When it comes to choosing the right pathway to product success and the right remedy for product failure, the experts fall into two schools of thought, according to Adner. The first school of thought embraces customer-centricity worldview, where understanding customer needs and solving their problems are key ingredients to ensure commercial success of an innovation. This line of thought is what product creators and innovators are familiar with. In the second school, innovation success depends on leadership capability and organizational capacity to deliver product promises to customers.
It is important to have customers insights. And it is imperative to possess the capabilities to create and deliver solution to customer. Both are necessary but insufficient conditions for success. Adner proposes a more expansive perspective — the wide-lens perspective — in order to avert avoidable product failures. In his book, he narrates absorbing tales of go-to-market failures to make his arguments for the wide-lens perspective, stories like Michelin’s PAX run-flat tire in 1998, Nokia’s 6650 3G phone in 2002, Microsoft Office 2007, Sony’s e-book reader, PRS-500 Portable Reader, in 2006, and Pfizer’s Exubera inhalable insulin in 2007.
This short essay outlines a way of seeing your product innovation ecosystem. The Wide-Lens perspective aims to help you to avert avoidable product failure.
We tend to focus on execution risk of an innovation — or the challenges of developing and shipping a product, as required by customers and also, on time and on budget. However, in addition to the execution risk, the Adner’s wide-lens perspective wants us to see two additional risks, namely co-innovation risk and adoption chain risk:
Co-innovation risk, or the extent your product’s successful commercialization depends on the successful commercialization of other products.
Adoption chain risk, or how much you depend on partners to adopt your product before end customers can receive full value proportion.
For example, you are developing a cloud-based table ordering solution for restaurants. Execution risk encompasses organizational challenges in ideating, designing and developing the solution. Other than the execution risk, your solution depends on the successful commercialization of innovations such as microprocessor innovation, cloud technology, smart devices, apps distribution platform, wireless internet technology, just to name a few. These technological components must become available before your solution can materialize. This dependency defines your co-innovation risk.
You also depend on partners to adopt your product before end customers can experience the value proposition. For the table ordering solution, the end customers are diners. Before the diners can experience the contactless convenience and seamless order-to-payment dining experience, key partners like restaurant owners and POS system integrators must adopt your solution. A failure to adopt by a key partner can lead to disastrous outcomes for your solution.
When it comes to product adoption, benefit and cost considerations come to fore. But product innovators and customers perceive benefit and cost differently. Understanding the difference matters and, Adner wrote, “missing the difference is a recipe for disaster.”
Cost means price of the product for the innovator. But for the customer, cost mean not only the price of the product but also non-price costs. Examples of non-price costs are time and efforts needed to learn to use, uncertainty over innovator’s trustworthiness and potential frustration when using the product.

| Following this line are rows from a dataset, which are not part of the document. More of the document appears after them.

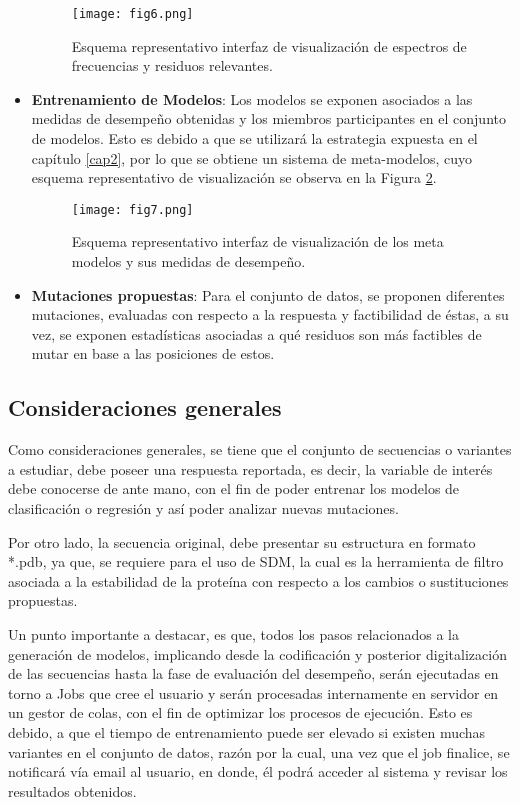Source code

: \begin{itemize}
	\begin{figure}[!h]
		
		\centering
		\texttt{[image: fig6.png]}
		\caption{Esquema representativo interfaz de visualización de espectros de frecuencias y residuos relevantes.}
		\label{cap4:fig6}
	\end{figure}
	
	\item \textbf{Entrenamiento de Modelos}: Los modelos se exponen asociados a las medidas de desempeño obtenidas y los miembros participantes en el conjunto de modelos. Esto es debido a que se utilizará la estrategia expuesta en el capítulo \ref{cap2}, por lo que se obtiene un sistema de meta-modelos, cuyo esquema representativo de visualización se observa en la Figura \ref{cap4:fig7}. 
	
	\begin{figure}[!h]
		
		\centering
		\texttt{[image: fig7.png]}
		\caption{Esquema representativo interfaz de visualización de los meta modelos y sus medidas de desempeño.}
		\label{cap4:fig7}
	\end{figure}
	
	\item \textbf{Mutaciones propuestas}: Para el conjunto de datos, se proponen diferentes mutaciones, evaluadas con respecto a la respuesta y factibilidad de éstas, a su vez, se exponen estadísticas asociadas a qué residuos son más factibles de mutar en base a las posiciones de estos.
	
\end{itemize}


\subsection{Consideraciones generales}

Como consideraciones generales, se tiene que el conjunto de secuencias o variantes a estudiar, debe poseer una respuesta reportada, es decir, la variable de interés debe conocerse de ante mano, con el fin de poder entrenar los modelos de clasificación o regresión y así poder analizar nuevas mutaciones. 

Por otro lado, la secuencia original, debe presentar su estructura en formato *.pdb, ya que, se requiere para el uso de SDM, la cual es la herramienta de filtro asociada a la estabilidad de la proteína con respecto a los cambios o sustituciones propuestas.

Un punto importante a destacar, es que, todos los pasos relacionados a la generación de modelos, implicando desde la codificación y posterior digitalización de las secuencias hasta la fase de evaluación del desempeño, serán ejecutadas en torno a Jobs que cree el usuario y serán procesadas internamente en servidor en un gestor de colas, con el fin de optimizar los procesos de ejecución. Esto es debido, a que el tiempo de entrenamiento puede ser elevado si existen muchas variantes en el conjunto de datos, razón por la cual, una vez que el job finalice, se notificará vía email al usuario, en donde, él podrá acceder al sistema y revisar los resultados obtenidos.

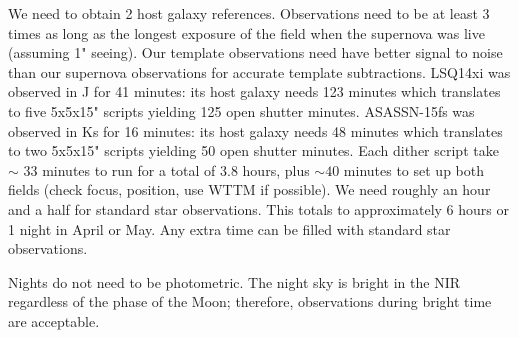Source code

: \documentclass[11pt]{article}
\begin{document}
\technicaldescription

We need to obtain 2 host galaxy references. 
Observations need to be at least 3 times as long as the longest exposure of the field when the supernova was live (assuming 1" seeing). 
Our template observations need have better signal to noise than our supernova observations for accurate template subtractions. 
LSQ14xi was observed in J for 41 minutes:  its host galaxy needs 123 minutes which translates to five 5x5x15" scripts yielding 125 open shutter minutes.
ASASSN-15fs was observed in Ks for 16 minutes: its host galaxy needs 48 minutes which translates to two 5x5x15" scripts yielding 50 open shutter minutes.
Each dither script take $\sim$ 33 minutes to run for a total of 3.8 hours, plus $\sim40$ minutes to set up both fields (check focus, position, use WTTM if possible).
We need roughly an hour and a half for standard star observations.
This totals to approximately 6 hours or 1 night in April or May.
Any extra time can be filled with standard star observations.

Nights do not need to be photometric. 
The night sky is bright in the NIR regardless of the phase of the Moon; therefore, observations during bright time are acceptable. 

%
%
\end{document}
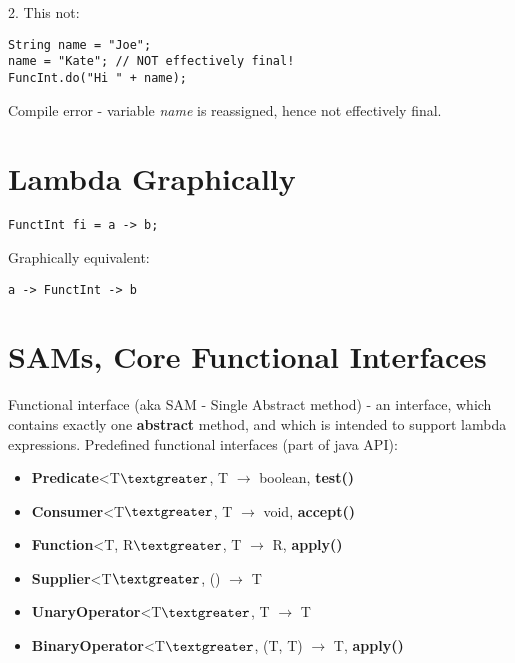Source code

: \documentclass{report}
\begin{document}
2. This not:
\begin{verbatim}
String name = "Joe";
name = "Kate"; // NOT effectively final!
FuncInt.do("Hi " + name);
\end{verbatim}
Compile error - variable \textit{name} is reassigned, hence not effectively final.

\section{Lambda Graphically}
\begin{verbatim}
FunctInt fi = a -> b;
\end{verbatim}

Graphically equivalent:
\begin{verbatim}
a -> FunctInt -> b
\end{verbatim}

\section{SAMs, Core Functional Interfaces}

Functional interface (aka SAM - Single Abstract method) - an interface, which contains exactly one \textbf{abstract} method, and which is intended to support lambda expressions. Predefined functional interfaces (part of java API):
\begin{itemize}
	\item \textbf{Predicate}\textless T$\textgreater$, T  $\rightarrow$ boolean, \textbf{test()}
	\item \textbf{Consumer}\textless T$\textgreater$, T  $\rightarrow$ void, \textbf{accept()}
	\item \textbf{Function}\textless T, R$\textgreater$, T $\rightarrow$ R, \textbf{apply()}
	\item \textbf{Supplier}\textless T$\textgreater$, () $\rightarrow$ T
	\item \textbf{UnaryOperator}\textless T$\textgreater$, T $\rightarrow$ T
	\item  \textbf{BinaryOperator}\textless T$\textgreater$, (T, T)  $\rightarrow$ T, \textbf{apply()}
\end{itemize}
\end{document}
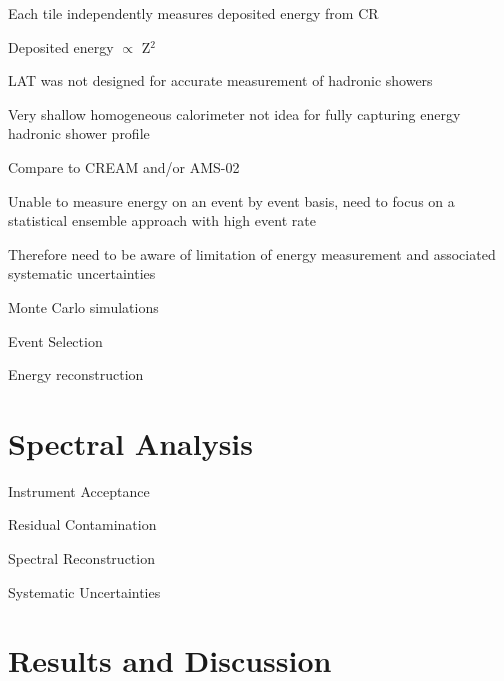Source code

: \documentclass{article}
\begin{document}
\begin{myEnumerate}
\begin{myEnumerate}
\begin{myEnumerate}
					\item Each tile independently measures deposited energy from CR
					\item Deposited energy $\propto$ Z$^2$ 
				\end{myEnumerate}
				\item LAT was not designed for accurate measurement of hadronic showers
				\begin{myEnumerate}
					\item Very shallow homogeneous calorimeter not idea for fully capturing energy hadronic shower profile
					\item Compare to CREAM and/or AMS-02 
					\item Unable to measure energy on an event by event basis, need to focus on a statistical ensemble approach with high event rate
					\item Therefore need to be aware of limitation of energy measurement and associated systematic uncertainties
				\end{myEnumerate}
			\end{myEnumerate}
		\item Monte Carlo simulations
		\item Event Selection
		\item Energy reconstruction
	\end{myEnumerate}

\section{Spectral Analysis}
	\begin{myEnumerate}
		\item Instrument Acceptance
		\item Residual Contamination
		\item Spectral Reconstruction
		\item Systematic Uncertainties
	\end{myEnumerate}
\section{Results and Discussion}
\end{document}
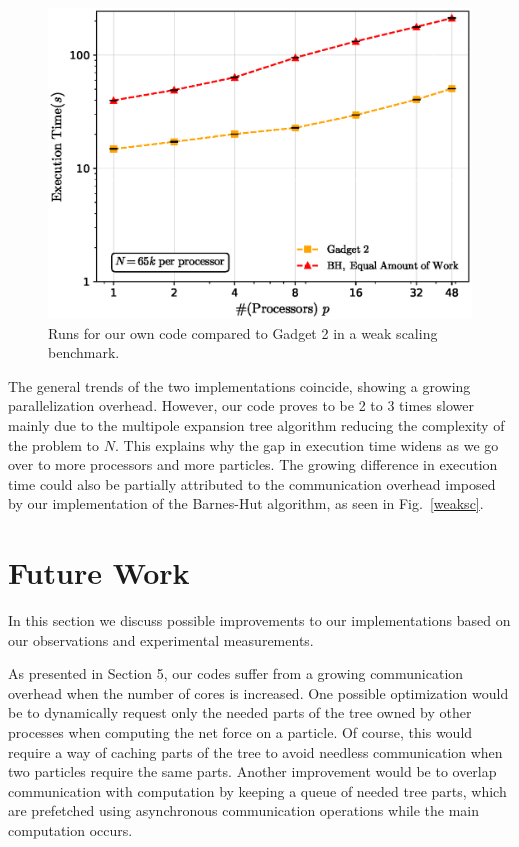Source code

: \documentclass[letterpaper]{article}
\begin{document}
\begin{figure}[h]
 \centering
 \includegraphics[scale=0.4]{figs/gadget_benchmark.eps}
  \caption{Runs for our own code compared to Gadget 2 in a weak scaling benchmark.\label{gadget}}
\end{figure}

The general trends of the two implementations coincide, showing a growing parallelization overhead. However, our code proves to be 2 to 3 times slower mainly due to the multipole expansion tree algorithm reducing the complexity of the problem to $N$. This explains why the gap in execution time widens as we go over to more processors and more particles. The growing difference in execution time could also be partially attributed to the communication overhead imposed by our implementation of the Barnes-Hut algorithm, as seen in Fig.~\ref{weaksc}.

\section{Future Work}

In this section we discuss possible improvements to our implementations based on our observations and experimental measurements.

As presented in Section 5, our codes suffer from a growing communication overhead when the number of cores is increased. One possible optimization would be to dynamically request only the needed parts of the tree owned by other processes when computing the net force on a particle. Of course, this would require a way of caching parts of the tree to avoid needless communication when two particles require the same parts. Another improvement would be to overlap communication with computation by keeping a queue of needed tree parts, which are prefetched using asynchronous communication operations while the main computation occurs.
\end{document}

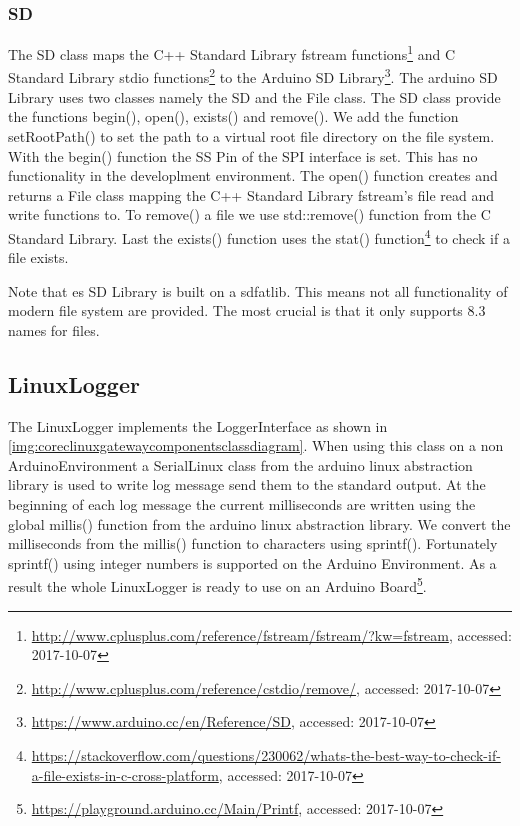 \subsubsection{SD}
The SD class maps the C++ Standard Library fstream functions\footnote{\url{http://www.cplusplus.com/reference/fstream/fstream/?kw=fstream}, accessed: 2017-10-07} and C Standard Library stdio functions\footnote{\url{http://www.cplusplus.com/reference/cstdio/remove/}, accessed: 2017-10-07} to the Arduino SD Library\footnote{\url{https://www.arduino.cc/en/Reference/SD}, accessed: 2017-10-07}.
The arduino SD Library uses two classes namely the SD and the File class.
The SD class provide the functions begin(), open(), exists() and remove().
We add the function setRootPath() to set the path to a virtual root file directory on the file system.
With the begin() function the SS Pin of the SPI interface is set.
This has no functionality in the developlment environment.
The open() function creates and returns a File class mapping the C++ Standard Library fstream's file read and write functions to.
To remove() a file we use std::remove() function from the C Standard Library.
Last the exists() function uses the stat() function\footnote{\url{https://stackoverflow.com/questions/230062/whats-the-best-way-to-check-if-a-file-exists-in-c-cross-platform}, accessed: 2017-10-07} to check if a file exists.

Note that es SD Library is built on a sdfatlib.
This means not all functionality of modern file system are provided.
The most crucial is that it only supports 8.3 names for files\cite{83filenames}\cite{arduinosdlibrary}.

\subsection{LinuxLogger}
The LinuxLogger implements the LoggerInterface as shown in \autoref{img:coreclinuxgatewaycomponentsclassdiagram}.
When using this class on a non ArduinoEnvironment a SerialLinux class from the arduino linux abstraction library is used to write log message send them to the standard output.
At the beginning of each log message the current milliseconds are written using the global millis() function from the arduino linux abstraction library.
We convert the milliseconds from the millis() function to characters using sprintf(). Fortunately sprintf() using integer numbers is supported on the Arduino Environment. 
As a result the whole LinuxLogger is ready to use on an Arduino Board\footnote{\url{https://playground.arduino.cc/Main/Printf}, accessed: 2017-10-07}.
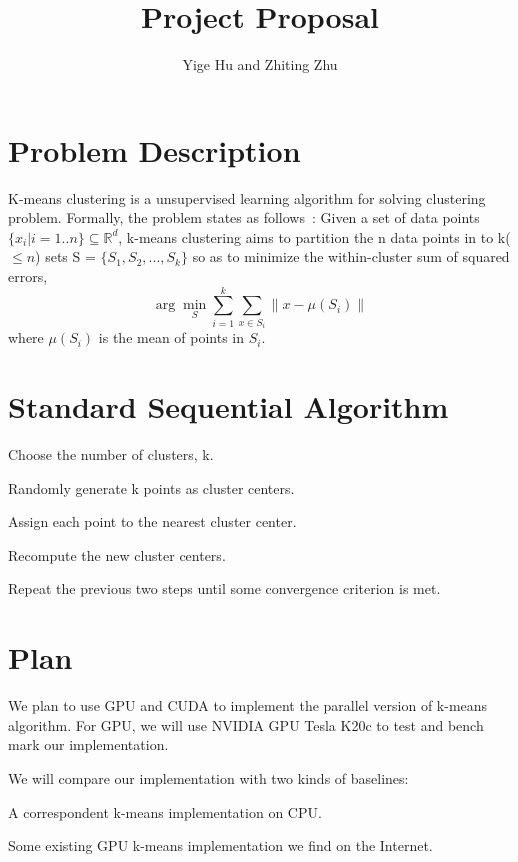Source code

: \documentclass{article}
\begin{document}
\title{Project Proposal}
\author{Yige Hu and Zhiting Zhu}
\date{}
\maketitle

\section{Problem Description}
K-means clustering is a unsupervised learning algorithm for solving clustering
problem. Formally, the problem states
as follows~\cite{wiki}: Given a set of data points $\{x_i|i = 1..n\} \subseteq \mathbb{R}^d $, k-means clustering aims to partition the n data points
in to k($\leq n$) sets S = $\{S_1, S_2, ..., S_k\}$ so as to minimize
the within-cluster sum of squared
errors, $$\arg\min_{S}\sum_{i=1}^{k}\sum_{x \in S_i} \parallel x -
\mu(S_i)\parallel$$ where $\mu(S_i)$ is the mean of points in $S_i$. 

\section{Standard Sequential Algorithm}
\begin{compactitem}
\item{Choose the number of clusters, k.}
\item{Randomly generate k points as cluster centers.}
\item{Assign each point to the nearest cluster center.}
\item{Recompute the new cluster centers.}
\item{Repeat the previous two steps until some convergence criterion
  is met.}
\end{compactitem}

\section{Plan}
We plan to use GPU and CUDA to implement the parallel version of
k-means algorithm. For GPU, we will use NVIDIA GPU Tesla K20c to test
and bench mark our implementation. 

We will compare our implementation with two kinds of baselines:
\begin{compactitem}
\item{A correspondent k-means implementation on CPU.}
\item{Some existing GPU k-means implementation we find on the Internet\cite{serban-kmeans, gpuminer}.
}
\end{compactitem}



  
\end{document}
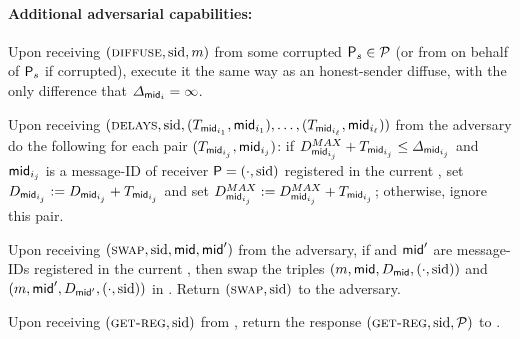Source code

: \begin{cccFunctionality}
      \paragraph{Additional adversarial capabilities:}
      \begin{cccItemize}[nosep]
            \item Upon receiving $(\textsc{diffuse}, \mathrm{sid}, m)$ from some corrupted $\mathsf{P}_s \in \mathcal{P}$ (or from \adv on behalf of $\mathsf{P}_s$ if corrupted), 
            execute it the same way as an honest-sender diffuse, with the only difference that $\varDelta_{\mathsf{mid}_i} = \infty$.

            \item Upon receiving $(\textsc{delays}, \mathrm{sid}, (T_{\mathsf{mid}_{i_1}}, \mathsf{mid}_{i_1}), \ldots, (T_{\mathsf{mid}_{i_\ell}}, \mathsf{mid}_{i_\ell}))$ from the adversary do the following for each pair $(T_{\mathsf{mid}_{i_j}}, \mathsf{mid}_{i_j})$:
            if $D^{MAX}_{\mathsf{mid}_{i_j}} + T_{\mathsf{mid}_{i_j}} \le \varDelta_{\mathsf{mid}_{i_j}}$ and $\mathsf{mid}_{i_j}$ is a message-ID of receiver $\mathsf{P} = (\cdot, \mathrm{sid})$ registered in the current \vecM, set $D_{\mathsf{mid}_{i_j}} := D_{\mathsf{mid}_{i_j}} + T_{\mathsf{mid}_{i_j}}$ and set $D^{MAX}_{\mathsf{mid}_{i_j}} := D^{MAX}_{\mathsf{mid}_{i_j}} + T_{\mathsf{mid}_{i_j}}$; otherwise, ignore this pair.

            \item Upon receiving $(\textsc{swap}, \mathrm{sid}, \mathsf{mid}, \mathsf{mid}')$ from the adversary, if \msgid and $\mathsf{mid}'$ are message-IDs registered in the current \vecM, then swap the triples $(m, \mathsf{mid}, D_\mathsf{mid}, (\cdot, \mathrm{sid}))$ and $(m, \mathsf{mid}', D_{\mathsf{mid}'}, (\cdot, \mathrm{sid}))$ in \vecM.
            Return $(\textsc{swap}, \mathrm{sid})$ to the adversary.

            \item Upon receiving $(\textsc{get-reg}, \mathrm{sid})$ from \adv, return the response $(\textsc{get-reg}, \mathrm{sid}, \mathcal{P})$ to \adv.
      \end{cccItemize}
\end{cccFunctionality}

Benefits, for the innovator, means total benefits delivered to customers. But for the customer, the benefit is relative to available alternatives. Benefits are viewed as added value - the difference between benefits delivered by the product and benefits delivered by the alternatives (or current in-use solution). For example, perceived benefits of an e-wallet solution is the relative benefits between e-wallet and cash payment methods. Understanding how customers perceive benefit and cost can help innovators to craft better tactics and messaging to convince customers (and partners) to adopt your solution.
The wide-lens perspective offers a way of seeing your innovation ecosystem. Product creators and innovators tend to be, rightly so, product-centric execution focus. As Steve Jobs once said: Real artists ship. However, the ability to ship the product on time, on budget isn’t enough to ensure successful commercialization of your product. Co-innovation and adoption chain risks matter too. A thorough assessments of the three risks can lead to a more informed expectations and eventually, a better innovation strategy.